In this case it was concluded that the provision of the Constitution of the State of Michigan that the section on illegal searches shall not be construed to bar from evidence in any criminal proceeding any narcotic drug, firearm, bomb, explosive or any dangerous weapon, seized by a police officer outside the curtilage of any dwelling house in that state, does not violate the Constitution of the United States. However, apart from that provision, the Supreme Court of Michigan determined that there is some difference between searching a home and searching an automobile, and that the reasonableness of searching the latter is a judicial question to be determined in view of the circumstances under which the search is made; when the search is made as routine following the violation of a traffic regulation, it is not valid, but in this case the facts and conflicting statements made by appellant and his partner were inconsistent and irreconcilable with those of some innocent travelers on the highway.
In State v. Harris, 121 N.W.2d 327 (Minn. 1963), some police officers, while patrolling in an unmarked vehicle, *345around midnight noticed an automobile which was parked on the street at an odd angle with the rear pointing into a driveway where a trailer holding a boat was parked. They noticed that the driver was looking backward toward the home near which the trailer was parked. They ordered the driver to step out of his car and asked him what he was doing. He stated that he had become lost. Noticing a black bag in the back seat, they asked defendant to show it to them, and defendant opened it saying that it was just a bunch of old clothes, but the officers found in it a .22-caliber revolver. Defendant was then handcuffed, the search, continued and it revealed other weapons and goods, later found to be stolen; The Minnesota rule on arrest is similar to that established in Puerto Rico. In concluding that the search in this case was justified and the evidence produced admissible, the court was based (a) on the fact that it was late in the evening; (b) defendant’s car was parked at an odd angle; and (c) defendant offered an improbable reason for being in the area. The court said that all combined raised a reasonable inference that the situation should be given careful investigation. The arrest took place when the policemen ordered defendant to alight from the car, and since this was based upon probable cause, the search made incident to it was lawful. The court also based its conclusion on the fact that defendant did not object to the search and therefore consented, and such consent constituted a waiver of his right to object later that the search was unreasonable.
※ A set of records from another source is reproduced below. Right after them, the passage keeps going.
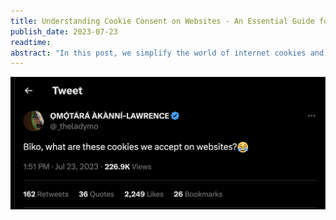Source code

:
 ```yaml
---
title: Understanding Cookie Consent on Websites - An Essential Guide for the Everyday Netizen
publish_date: 2023-07-23 
readtime:
abstract: "In this post, we simplify the world of internet cookies and data protection. Imagine going to your favourite local market - some vendors remember you and what you bought last time. That's what cookies do on the web, they remember you to make your experience easier. But, just like how you'd want to know if someone was sharing news about your purchases, it's important that websites tell you what they're doing with your data. That's where data protection laws come in. They're like community rules, making sure websites are honest about what they're doing."
---
```


<img src="second/cookie.png"/>
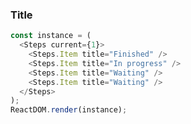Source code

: ### Title

<!--start-code-->

```js
const instance = (
  <Steps current={1}>
    <Steps.Item title="Finished" />
    <Steps.Item title="In progress" />
    <Steps.Item title="Waiting" />
    <Steps.Item title="Waiting" />
  </Steps>
);
ReactDOM.render(instance);
```

<!--end-code-->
In People v. Cowman, 35 Cal. Rptr. 528 (1963), two police officers, while patrolling in a car, observed around midnight that defendant’s vehicle was parked near an intersection. They noticed that it was occupied by three men who were looking in the direction of a motel. As the police passed the vehicle the headlights went on and out again, proceeded and stopped on another street. The car was being driven in a legal manner. The officers approached them, asked them *346to identify themselves, and the owner of the ear was asked if they might search. He said that he did not care. They discovered a sawed-off shotgun and several shells. The court said that the traffic regulations, the traffic census, the identification of persons where proper, and many other causes, give occasion to the police to stop cars in circumstances which do not imply arrest or charge of crime. In this case the act of the police officers in stopping defendant’s car did not constitute an improper invasion of a privacy right, nor a violation of his constitutional rights. It added that:
“The rationale of all these decisions is that an officer of the law, employed to maintain the peace and to prevent crime, as well as to apprehend criminals after the fact, has both the right and the duty to make reasonable investigation of all suspicious activities even though the nature thereof may fall short of grounds sufficient to justify an arrest or a search of the persons or the effects of the suspects. Experienced police officers naturally develop an ability to perceive the unusual and the suspicious which is of enormous value in the difficult task of protecting the security and safety of law-abiding citizens. The benefit thereof should not be lost because the cold record before a reviewing court does not contain all the particularized perceptions which may have been so meaningful at the scene.”
In People v. Watkins, 166 N.E.2d 433 (Ill. 1960), it was said that although an arrest for parking in a prohibited zone does not in itself justify the search of a car, other violations of traffic laws — as, for example, the absence of license plates — would justify it. It was so held in Duncan v. State, 234 S.W.2d 835 (Tenn. 1950). See Annotation, Search and Seizure Before Arrest, in 89 A.L.R.2d 715, 721-46.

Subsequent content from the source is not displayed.